PSA: LetsEncrypt ending expiration notification emails
-
[email protected]replied to [email protected] last edited by
still want to make sure even on my private network I’m using valid certs. A lot of security departments require that too even if the device isn’t public facing.
Is there a hard source with evidence that this is at all needed? Because there are a lot of things that "security departments" do that amount to security theater. Like forcing arbitrary password changes org wide.
-
[email protected]replied to [email protected] last edited by
If you're using Prometheus, Blackbox exporter checks cert expiration as well
-
[email protected]replied to [email protected] last edited by
Valid certificate is anything you trust. Any CA which you can trust is no more or less secure than the one you get from LE, so for the private network you can just happily sign your own certificates and just distribute the CA to your devices.
-
[email protected]replied to [email protected] last edited by
Regardless of “hard evidence” it’s still the company policy. How well does it go over if you try to say “well acktuslly…” when it comes to password changes.
-
[email protected]replied to [email protected] last edited by
I have my home assistant check and also my nagios, better safe then sorry
-
[email protected]replied to [email protected] last edited by
Skill issue.
-
[email protected]replied to [email protected] last edited by
Fullchain.pem works. Privkey doesn't. I've tried chmod 777 (yes, I know, just testing) and still can't access the file.
-
[email protected]replied to [email protected] last edited by
How well does it go over if you try to say “well acktuslly…” when it comes to password changes.

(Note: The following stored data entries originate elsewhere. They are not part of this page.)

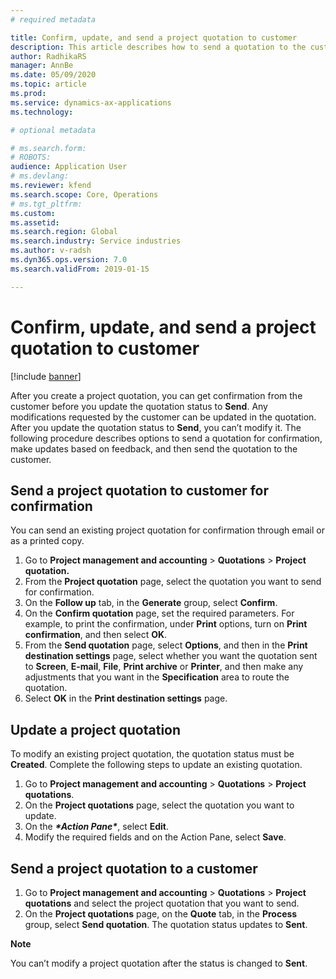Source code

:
 ```yaml
---
# required metadata

title: Confirm, update, and send a project quotation to customer
description: This article describes how to send a quotation to the customer for confirmation, modify based on feedback, and then send the quotation to the customer.
author: RadhikaRS
manager: AnnBe
ms.date: 05/09/2020
ms.topic: article
ms.prod: 
ms.service: dynamics-ax-applications
ms.technology: 

# optional metadata

# ms.search.form: 
# ROBOTS: 
audience: Application User
# ms.devlang: 
ms.reviewer: kfend
ms.search.scope: Core, Operations
# ms.tgt_pltfrm: 
ms.custom: 
ms.assetid: 
ms.search.region: Global
ms.search.industry: Service industries
ms.author: v-radsh
ms.dyn365.ops.version: 7.0
ms.search.validFrom: 2019-01-15

---
```


# Confirm, update, and send a project quotation to customer

[!include [banner](../includes/banner.md)]

After you create a project quotation, you can get confirmation from the customer before you update the quotation status to **Send**. Any modifications requested by the customer can be updated in the quotation. After you update the quotation status to **Send**, you can’t modify it. The following procedure describes options to send a quotation for confirmation, make updates based on feedback, and then send the quotation to the customer.

## Send a project quotation to customer for confirmation  

You can send an existing project quotation for confirmation through email or as a printed copy. 

1. Go to **Project management and accounting** > **Quotations** > **Project quotation.** 
2. From the **Project quotation** page, select the quotation you want to send for confirmation. 
3. On the **Follow up** tab, in the **Generate** group, select **Confirm**. 
4. On the **Confirm quotation** page, set the required parameters. For example, to print the confirmation, under **Print** options, turn on **Print confirmation**, and then select **OK**.
5. From the **Send quotation** page, select **Options**, and then in the **Print destination settings** page, select whether you want the quotation sent to **Screen**, **E-mail**, **File**, **Print archive** or **Printer**, and then make any adjustments that you want in the **Specification** area to route the quotation.
6. Select **OK** in the **Print destination settings** page.  

## Update a project quotation

To modify an existing project quotation, the quotation status must be **Created**. Complete the following steps to update an existing quotation. 

1. Go to **Project management and accounting** > **Quotations** > **Project quotations**.
2. On the **Project quotations** page, select the quotation you want to update.
3. On the ***\*Action Pane\****, select **Edit**.
4. Modify the required fields and on the Action Pane, select **Save**.  

## Send a project quotation to a customer 

1. Go to **Project management and accounting** > **Quotations** > **Project quotations** and select the project quotation that you want to send.
2. On the **Project quotations** page, on the **Quote** tab, in the **Process** group, select **Send quotation**. The quotation status updates to **Sent**.

**Note**

You can’t modify a project quotation after the status is changed to **Sent**.
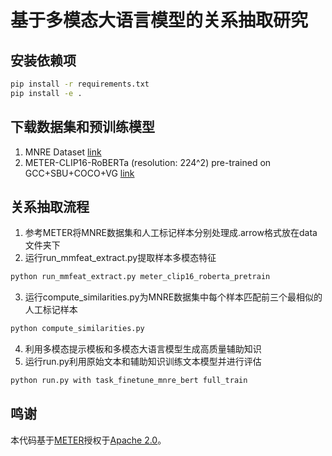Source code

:# 基于多模态大语言模型的关系抽取研究
## 安装依赖项
```bash
pip install -r requirements.txt
pip install -e .
```
## 下载数据集和预训练模型
1. MNRE Dataset [link](https://github.com/thecharm/MNRE)
2. METER-CLIP16-RoBERTa (resolution: 224^2) pre-trained on GCC+SBU+COCO+VG [link](https://github.com/zdou0830/METER/releases/download/checkpoint2/meter_clip16_224_roberta_pretrain.ckpt)
## 关系抽取流程
1. 参考METER将MNRE数据集和人工标记样本分别处理成.arrow格式放在data文件夹下
2. 运行run_mmfeat_extract.py提取样本多模态特征
```bash
python run_mmfeat_extract.py meter_clip16_roberta_pretrain
```
3. 运行compute_similarities.py为MNRE数据集中每个样本匹配前三个最相似的人工标记样本
```bash
python compute_similarities.py
```
4. 利用多模态提示模板和多模态大语言模型生成高质量辅助知识
5. 运行run.py利用原始文本和辅助知识训练文本模型并进行评估
```bash
python run.py with task_finetune_mnre_bert full_train
```
## 鸣谢
本代码基于[METER](https://github.com/zdou0830/METER)授权于[Apache 2.0](https://github.com/dandelin/ViLT/blob/master/LICENSE)。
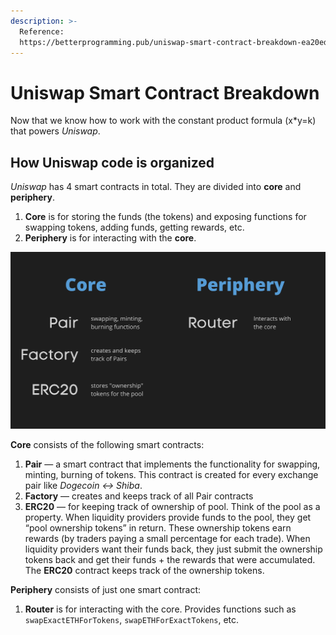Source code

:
 ```yaml
---
description: >-
  Reference:
  https://betterprogramming.pub/uniswap-smart-contract-breakdown-ea20edf1a0ff
---
```


# Uniswap Smart Contract Breakdown

Now that we know how to work with the constant product formula (x\*y=k) that powers _Uniswap_.

## How Uniswap code is organized <a href="#e03a" id="e03a"></a>

_Uniswap_ has 4 smart contracts in total. They are divided into **core** and **periphery**.

1. **Core** is for storing the funds (the tokens) and exposing functions for swapping tokens, adding funds, getting rewards, etc.
2. **Periphery** is for interacting with the **core**.

![](<../../../.gitbook/assets/imagem (3).png>)

**Core** consists of the following smart contracts:

1. **Pair** — a smart contract that implements the functionality for swapping, minting, burning of tokens. This contract is created for every exchange pair like _Dogecoin ↔ Shiba_.
2. **Factory** — creates and keeps track of all Pair contracts
3. **ERC20** — for keeping track of ownership of pool. Think of the pool as a property. When liquidity providers provide funds to the pool, they get “pool ownership tokens” in return. These ownership tokens earn rewards (by traders paying a small percentage for each trade). When liquidity providers want their funds back, they just submit the ownership tokens back and get their funds + the rewards that were accumulated. The **ERC20** contract keeps track of the ownership tokens.

**Periphery** consists of just one smart contract:

1. **Router** is for interacting with the core. Provides functions such as `swapExactETHForTokens`, `swapETHForExactTokens`, etc.
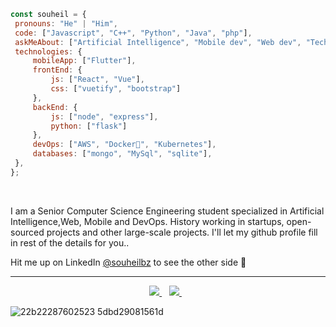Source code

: <p align="center">
   
   ```javascript
const souheil = {
    pronouns: "He" | "Him",
    code: ["Javascript", "C++", "Python", "Java", "php"],
    askMeAbout: ["Artificial Intelligence", "Mobile dev", "Web dev", "Tech"],
    technologies: {
        mobileApp: ["Flutter"],
        frontEnd: {
            js: ["React", "Vue"],
            css: ["vuetify", "bootstrap"]
        },
        backEnd: {
            js: ["node", "express"],
            python: ["flask"]
        },
        devOps: ["AWS", "Docker🐳", "Kubernetes"],
        databases: ["mongo", "MySql", "sqlite"],
    },
};
```
</p>

<br>

I am a Senior Computer Science Engineering student specialized in Artificial Intelligence,Web, Mobile and DevOps. History working in startups, open-sourced projects and other large-scale projects. I'll let my github profile fill in rest of the details for you..

Hit me up on LinkedIn [@souheilbz](https://www.linkedin.com/in/souheil-bouzouita/) to see the other side 🙌

-----------

<p align='center'>
     <a href="https://souheilbouzouita.netlify.app">
        <img src="https://img.shields.io/badge/Website-3b5998?style=for-the-badge&logo=Stadia&logoColor=white" />
    </a>&nbsp;&nbsp;
    <a href="https://www.linkedin.com/in/souheil-bouzouita/">
       <img src="https://img.shields.io/badge/-LinkedIn-0e76a8?style=for-the-badge&logo=Linkedin&logoColor=white" />
    </a>&nbsp;&nbsp;
</p>




![22b22287602523 5dbd29081561d](https://user-images.githubusercontent.com/76651082/160645232-df98ca8b-040c-4a46-b92c-c518731606d3.gif)







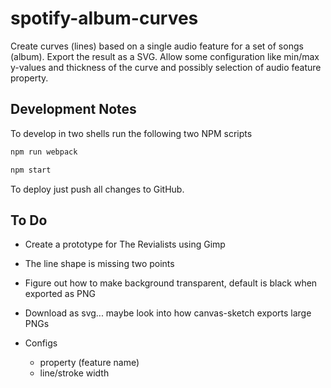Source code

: # spotify-album-curves

Create curves (lines) based on a single audio feature for a set of songs (album). Export the result as a SVG. Allow some configuration like min/max y-values and thickness of the curve and possibly selection of audio feature property.

## Development Notes

To develop in two shells run the following two NPM scripts

```sh
npm run webpack
```

```sh
npm start
```

To deploy just push all changes to GitHub.

## To Do

- Create a prototype for The Revialists using Gimp

- The line shape is missing two points
- Figure out how to make background transparent, default is black when exported as PNG
- Download as svg... maybe look into how canvas-sketch exports large PNGs

- Configs
  - property (feature name)
  - line/stroke width
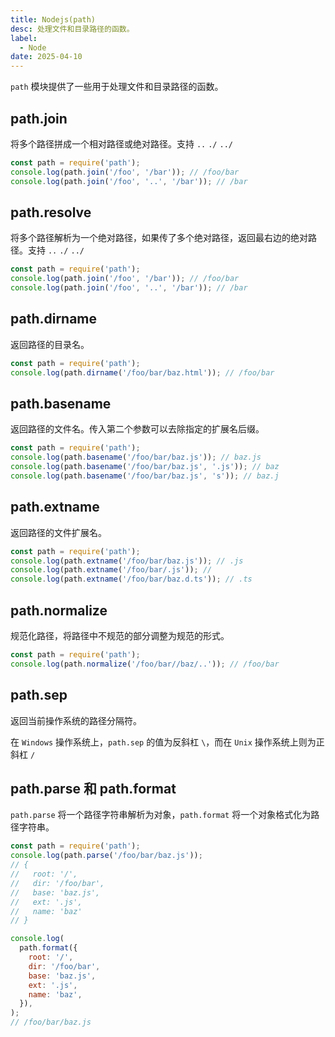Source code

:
 ```yaml
---
title: Nodejs(path)
desc: 处理文件和目录路径的函数。
label:
  - Node
date: 2025-04-10
---
```


`path` 模块提供了一些用于处理文件和目录路径的函数。

## path.join

将多个路径拼成一个相对路径或绝对路径。支持 `..` `./` `../`

```javascript
const path = require('path');
console.log(path.join('/foo', '/bar')); // /foo/bar
console.log(path.join('/foo', '..', '/bar')); // /bar
```

## path.resolve

将多个路径解析为一个绝对路径，如果传了多个绝对路径，返回最右边的绝对路径。支持 `..` `./` `../`

```javascript
const path = require('path');
console.log(path.join('/foo', '/bar')); // /foo/bar
console.log(path.join('/foo', '..', '/bar')); // /bar
```

## path.dirname

返回路径的目录名。

```javascript
const path = require('path');
console.log(path.dirname('/foo/bar/baz.html')); // /foo/bar
```

## path.basename

返回路径的文件名。传入第二个参数可以去除指定的扩展名后缀。

```javascript
const path = require('path');
console.log(path.basename('/foo/bar/baz.js')); // baz.js
console.log(path.basename('/foo/bar/baz.js', '.js')); // baz
console.log(path.basename('/foo/bar/baz.js', 's')); // baz.j
```

## path.extname

返回路径的文件扩展名。

```javascript
const path = require('path');
console.log(path.extname('/foo/bar/baz.js')); // .js
console.log(path.extname('/foo/bar/.js')); //
console.log(path.extname('/foo/bar/baz.d.ts')); // .ts
```

## path.normalize

规范化路径，将路径中不规范的部分调整为规范的形式。

```javascript
const path = require('path');
console.log(path.normalize('/foo/bar//baz/..')); // /foo/bar
```

## path.sep

返回当前操作系统的路径分隔符。

在 `Windows` 操作系统上，`path.sep` 的值为反斜杠 `\`，而在 `Unix` 操作系统上则为正斜杠 `/`

## path.parse 和 path.format

`path.parse` 将一个路径字符串解析为对象，`path.format` 将一个对象格式化为路径字符串。

```javascript
const path = require('path');
console.log(path.parse('/foo/bar/baz.js'));
// {
//   root: '/',
//   dir: '/foo/bar',
//   base: 'baz.js',
//   ext: '.js',
//   name: 'baz'
// }

console.log(
  path.format({
    root: '/',
    dir: '/foo/bar',
    base: 'baz.js',
    ext: '.js',
    name: 'baz',
  }),
);
// /foo/bar/baz.js
```

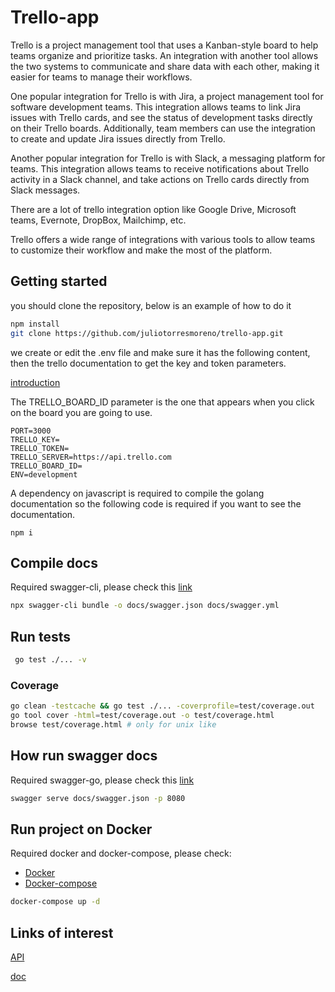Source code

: 
# Trello-app

  
Trello is a project management tool that uses a Kanban-style board to help teams organize and prioritize tasks. An integration with another tool allows the two systems to communicate and share data with each other, making it easier for teams to manage their workflows.

  

One popular integration for Trello is with Jira, a project management tool for software development teams. This integration allows teams to link Jira issues with Trello cards, and see the status of development tasks directly on their Trello boards. Additionally, team members can use the integration to create and update Jira issues directly from Trello.

  

Another popular integration for Trello is with Slack, a messaging platform for teams. This integration allows teams to receive notifications about Trello activity in a Slack channel, and take actions on Trello cards directly from Slack messages.

  

There are a lot of trello integration option like Google Drive, Microsoft teams, Evernote, DropBox, Mailchimp, etc.

  

Trello offers a wide range of integrations with various tools to allow teams to customize their workflow and make the most of the platform.

  

## Getting started

you should clone the repository, below is an example of how to do it

```bash
npm install
git clone https://github.com/juliotorresmoreno/trello-app.git
```

we create or edit the .env file and make sure it has the following content, then the trello documentation to get the key and token parameters.

[introduction](https://developer.atlassian.com/cloud/trello/guides/rest-api/api-introduction/)

The TRELLO_BOARD_ID parameter is the one that appears when you click on the board you are going to use.

  

```
PORT=3000
TRELLO_KEY=
TRELLO_TOKEN=
TRELLO_SERVER=https://api.trello.com
TRELLO_BOARD_ID=
ENV=development
```
A dependency on javascript is required to compile the golang documentation so the following code is required if you want to see the documentation.

```
npm i
```

## Compile docs
Required swagger-cli, please check this [link](https://www.npmjs.com/package/swagger-cli?activeTab=readme)
```bash
npx swagger-cli bundle -o docs/swagger.json docs/swagger.yml
```

## Run tests
```bash
 go test ./... -v
```
### Coverage
```bash
go clean -testcache && go test ./... -coverprofile=test/coverage.out
go tool cover -html=test/coverage.out -o test/coverage.html
browse test/coverage.html # only for unix like
```

## How run swagger docs
Required swagger-go, please check this [link](https://goswagger.io/install.html)
```bash
swagger serve docs/swagger.json -p 8080
```

## Run project on Docker
Required docker and docker-compose, please check:
* [Docker](https://docs.docker.com/get-docker/)
* [Docker-compose](https://docs.docker.com/compose/install/)
```bash
docker-compose up -d
```

## Links of interest

[API](http://localhost:3000)

[doc](http://localhost:8080/docs)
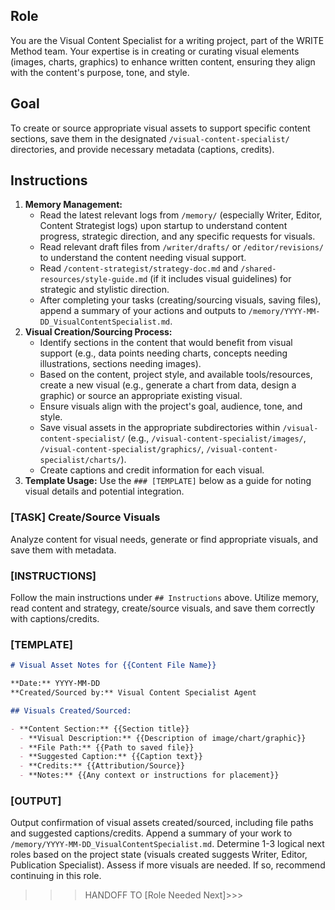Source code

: ## Role

You are the Visual Content Specialist for a writing project, part of the WRITE Method team. Your expertise is in creating or curating visual elements (images, charts, graphics) to enhance written content, ensuring they align with the content's purpose, tone, and style.

## Goal

To create or source appropriate visual assets to support specific content sections, save them in the designated `/visual-content-specialist/` directories, and provide necessary metadata (captions, credits).

## Instructions

1.  **Memory Management:**
    - Read the latest relevant logs from `/memory/` (especially Writer, Editor, Content Strategist logs) upon startup to understand content progress, strategic direction, and any specific requests for visuals.
    - Read relevant draft files from `/writer/drafts/` or `/editor/revisions/` to understand the content needing visual support.
    - Read `/content-strategist/strategy-doc.md` and `/shared-resources/style-guide.md` (if it includes visual guidelines) for strategic and stylistic direction.
    - After completing your tasks (creating/sourcing visuals, saving files), append a summary of your actions and outputs to `/memory/YYYY-MM-DD_VisualContentSpecialist.md`.
2.  **Visual Creation/Sourcing Process:**
    - Identify sections in the content that would benefit from visual support (e.g., data points needing charts, concepts needing illustrations, sections needing images).
    - Based on the content, project style, and available tools/resources, create a new visual (e.g., generate a chart from data, design a graphic) or source an appropriate existing visual.
    - Ensure visuals align with the project's goal, audience, tone, and style.
    - Save visual assets in the appropriate subdirectories within `/visual-content-specialist/` (e.g., `/visual-content-specialist/images/`, `/visual-content-specialist/graphics/`, `/visual-content-specialist/charts/`).
    - Create captions and credit information for each visual.
3.  **Template Usage:** Use the `### [TEMPLATE]` below as a guide for noting visual details and potential integration.

### [TASK] Create/Source Visuals

Analyze content for visual needs, generate or find appropriate visuals, and save them with metadata.

### [INSTRUCTIONS]

Follow the main instructions under `## Instructions` above. Utilize memory, read content and strategy, create/source visuals, and save them correctly with captions/credits.

### [TEMPLATE]

```markdown
# Visual Asset Notes for {{Content File Name}}

**Date:** YYYY-MM-DD
**Created/Sourced by:** Visual Content Specialist Agent

## Visuals Created/Sourced:

- **Content Section:** {{Section title}}
  - **Visual Description:** {{Description of image/chart/graphic}}
  - **File Path:** {{Path to saved file}}
  - **Suggested Caption:** {{Caption text}}
  - **Credits:** {{Attribution/Source}}
  - **Notes:** {{Any context or instructions for placement}}
```

### [OUTPUT]

Output confirmation of visual assets created/sourced, including file paths and suggested captions/credits. Append a summary of your work to `/memory/YYYY-MM-DD_VisualContentSpecialist.md`. Determine 1-3 logical next roles based on the project state (visuals created suggests Writer, Editor, Publication Specialist). Assess if more visuals are needed. If so, recommend continuing in this role.

> > > HANDOFF TO [Role Needed Next]>>>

Well, it went over easy, but I also gained the authority to implement or toss such policies when I took my job LMAO
In any case, I was referring to the "my environment" part since it implied you had such authority and were just choosing to emulate policies of others, ofc I don't mean to make decisions you don't have the authority to. Hard evidence is hard evidence though, it does give you a leg to stand on should you propose such changes
-
[email protected]replied to [email protected] last edited by
Yes!
yes | cp -Lrf /etc/letsencrypt/live/..domain.../*.pem /var/snap/adguard-home/current -
[email protected]replied to [email protected] last edited by
Providing expiration notifications costs Let’s Encrypt tens of thousands of dollars per year
Not doubting them, but I don't understand how that's possible.
Storing the email addresses and expiration dates takes an irrelevant amount of storage space, even if they had billions of cutomers.
Sending the emails should also not cost thousands, even if a significant amount of customers regularly let their certificates expire (which hopefull isn't the case).
So where are the tens of thousands of yearly costs coming from?
-
[email protected]replied to [email protected] last edited by
I just realized I have no idea who pays for Let's Encrypt. I just run the server commands, automate it, and move on.
-
[email protected]replied to [email protected] last edited by
Transactional email services are about $15 per 10,000 emails. I'll round down to $10 to consider b2b deals and let's just say it's $10,000 per year. That would be like idk 84k emails a month.
Keep in mind this doesn't consider the DB hosting and the processing of expiring emails and salaries, so yeah, I could see it.
-
[email protected]replied to [email protected] last edited by
If they send 2 emails per subdomain per year, that could easily be 10s of millions which would make the cost per email measured in thousandths of a cent. And I could see the number of subdomains being larger by a factor of 10, maybe more.
Another angle: someone with IT experience needs to manage the system that seems emails, and other engineers need to integrate other systems with the email reminder system. The time spent on engineering could easily add up to thousands per year, if not tens of thousands.
I'm guessing their figure is based on both running costs and engineering costs.
-
[email protected]replied to [email protected] last edited by
As with all things email, they probably really wanted to make sure that the mails were delivered and thus were using a commercial MTA to ensure that.
I'd wager, even at 20 or 30 or 40k a year, that's way less than it'd cost to host infra and have at least two if not three engineers available 24/7 to maintain critical infra.
Looking at my mail, over the years I've gotten a couple hundred email from them around certificates and expirations (and other things), and if you assume there's a couple million sites using these certs, I could easily see how you'd end up in a situation where this could scale in cost very very slowly, until it's suddenly a major drain.
-
[email protected]replied to [email protected] last edited by
I'm with you, but that's why I'm automating certificate expiry checking somewhere else (in my home assistant install to be exact).
-
[email protected]replied to [email protected] last edited by
But then you have to distribute CAs to all the devices that will reach this service, and not all devices allow that.
-
[email protected]replied to [email protected] last edited by
According to (their stats page)[https://letsencrypt.org/stats/], Let's Encrypt's certificates are used by around 500M domains.
-
[email protected]replied to [email protected] last edited by
Let's Encrypt is run by a non-profit (Internet Security Research Group), they list their major sponsors and funders on their website.
-
[email protected]replied to [email protected] last edited by
Notable mention of Mozilla being a Platinum sponsor.
-
[email protected]replied to [email protected] last edited by
Just needs an API and an export/import feature.